THE HEADQUARTERS of the Irish Club in London, which dates back to 1950 when it was first housed with the help of King George VI, is to be closed and sold.
The decision comes after the club’s 700 members were told that it has £2 million (€2.36 million) worth of debts and is insolvent.
The club had been based in Eaton Square in Belgravia until 2003, when it sold its leasehold rights back to the Duke of Westminster for £5 million, paid off an outstanding loan of £1.25 million and later bought a freehold building in Tudor Street in Blackfriars for £3.7 million.
Nearly £1 million was spent on refurbishing its new home, but the club has struggled since it reopened in 2009 – partly because of the difficulty in attracting new members and also because the nearby Blackfriars London Underground station has been closed for a two-year renovation.

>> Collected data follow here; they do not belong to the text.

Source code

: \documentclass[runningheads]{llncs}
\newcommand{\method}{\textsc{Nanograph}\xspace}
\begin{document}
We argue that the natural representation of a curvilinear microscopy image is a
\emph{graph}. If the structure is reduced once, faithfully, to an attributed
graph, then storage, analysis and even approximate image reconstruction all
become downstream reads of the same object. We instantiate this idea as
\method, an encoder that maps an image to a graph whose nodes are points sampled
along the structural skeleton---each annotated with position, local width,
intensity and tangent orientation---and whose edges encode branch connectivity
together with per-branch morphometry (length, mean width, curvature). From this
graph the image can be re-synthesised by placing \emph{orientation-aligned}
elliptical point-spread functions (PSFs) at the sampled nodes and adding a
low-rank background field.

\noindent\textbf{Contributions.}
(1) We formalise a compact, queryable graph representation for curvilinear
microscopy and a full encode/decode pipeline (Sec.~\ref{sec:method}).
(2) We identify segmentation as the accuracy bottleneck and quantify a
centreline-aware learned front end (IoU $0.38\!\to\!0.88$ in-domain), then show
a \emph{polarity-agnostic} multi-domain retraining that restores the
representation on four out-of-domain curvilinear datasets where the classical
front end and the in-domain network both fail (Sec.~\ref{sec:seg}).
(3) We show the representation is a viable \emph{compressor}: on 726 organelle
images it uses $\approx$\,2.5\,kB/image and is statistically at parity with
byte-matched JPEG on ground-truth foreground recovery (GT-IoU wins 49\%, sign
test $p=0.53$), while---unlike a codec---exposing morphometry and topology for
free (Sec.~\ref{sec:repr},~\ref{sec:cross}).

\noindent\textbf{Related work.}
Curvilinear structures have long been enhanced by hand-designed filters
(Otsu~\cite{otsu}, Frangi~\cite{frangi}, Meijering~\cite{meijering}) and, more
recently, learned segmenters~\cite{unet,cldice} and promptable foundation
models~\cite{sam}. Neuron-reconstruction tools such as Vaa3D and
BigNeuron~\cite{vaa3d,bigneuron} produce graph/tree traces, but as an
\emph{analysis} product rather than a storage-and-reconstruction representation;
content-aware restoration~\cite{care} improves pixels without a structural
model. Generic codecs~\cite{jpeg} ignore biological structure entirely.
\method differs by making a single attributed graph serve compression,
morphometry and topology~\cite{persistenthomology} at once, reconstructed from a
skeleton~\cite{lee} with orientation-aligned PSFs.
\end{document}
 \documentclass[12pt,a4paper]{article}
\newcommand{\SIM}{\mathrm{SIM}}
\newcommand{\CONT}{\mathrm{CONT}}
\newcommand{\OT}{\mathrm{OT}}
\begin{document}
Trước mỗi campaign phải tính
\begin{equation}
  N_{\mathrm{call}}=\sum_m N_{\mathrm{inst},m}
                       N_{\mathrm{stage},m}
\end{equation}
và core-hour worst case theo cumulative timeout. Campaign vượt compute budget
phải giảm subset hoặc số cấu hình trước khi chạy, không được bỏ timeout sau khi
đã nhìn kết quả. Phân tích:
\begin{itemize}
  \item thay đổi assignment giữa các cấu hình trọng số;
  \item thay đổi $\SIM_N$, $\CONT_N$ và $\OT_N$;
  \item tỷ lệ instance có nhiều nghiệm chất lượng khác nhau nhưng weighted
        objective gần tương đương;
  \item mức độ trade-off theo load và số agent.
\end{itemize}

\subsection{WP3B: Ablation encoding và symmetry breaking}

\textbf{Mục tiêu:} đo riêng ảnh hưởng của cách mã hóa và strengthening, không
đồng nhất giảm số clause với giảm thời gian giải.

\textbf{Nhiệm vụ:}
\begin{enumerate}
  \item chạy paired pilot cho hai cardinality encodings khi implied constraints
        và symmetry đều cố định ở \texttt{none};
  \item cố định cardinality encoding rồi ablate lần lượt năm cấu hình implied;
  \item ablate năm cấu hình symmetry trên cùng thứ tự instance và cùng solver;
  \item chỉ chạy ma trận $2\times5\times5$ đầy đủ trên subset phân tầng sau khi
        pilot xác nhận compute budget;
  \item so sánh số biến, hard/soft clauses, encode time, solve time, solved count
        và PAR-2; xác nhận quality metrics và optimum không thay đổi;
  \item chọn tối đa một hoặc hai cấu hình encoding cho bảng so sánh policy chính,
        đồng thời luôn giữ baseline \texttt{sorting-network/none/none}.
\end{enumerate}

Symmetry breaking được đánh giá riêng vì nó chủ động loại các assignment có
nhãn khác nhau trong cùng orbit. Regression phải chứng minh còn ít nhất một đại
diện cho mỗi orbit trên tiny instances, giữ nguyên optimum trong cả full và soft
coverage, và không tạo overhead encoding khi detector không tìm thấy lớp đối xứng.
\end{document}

A winding-up petition from one of the club’s creditors is to be heard on March 9th. This week, the club’s directors recommended to the membership – 400 of whom are life members and pay no annual fees – that the building should be closed and sold.
However, the club is not to become extinct, since the directors now intend to investigate “starting in a smaller building or maybe not having a building at all”, one of the directors, Larry Clancy told The Irish Times.
Last night, the club’s chairman, Damian Connelly, said Tudor Street had struggled with cash-flow “from day one, due to the fact that it was purchased and renovated at the very peak of the London property boom, which was swiftly followed by the economic downturn”.
The appointment of an insolvency practitioner will take place on March 9th, while the building will be put on the market shortly afterwards. It will remain open in the meantime.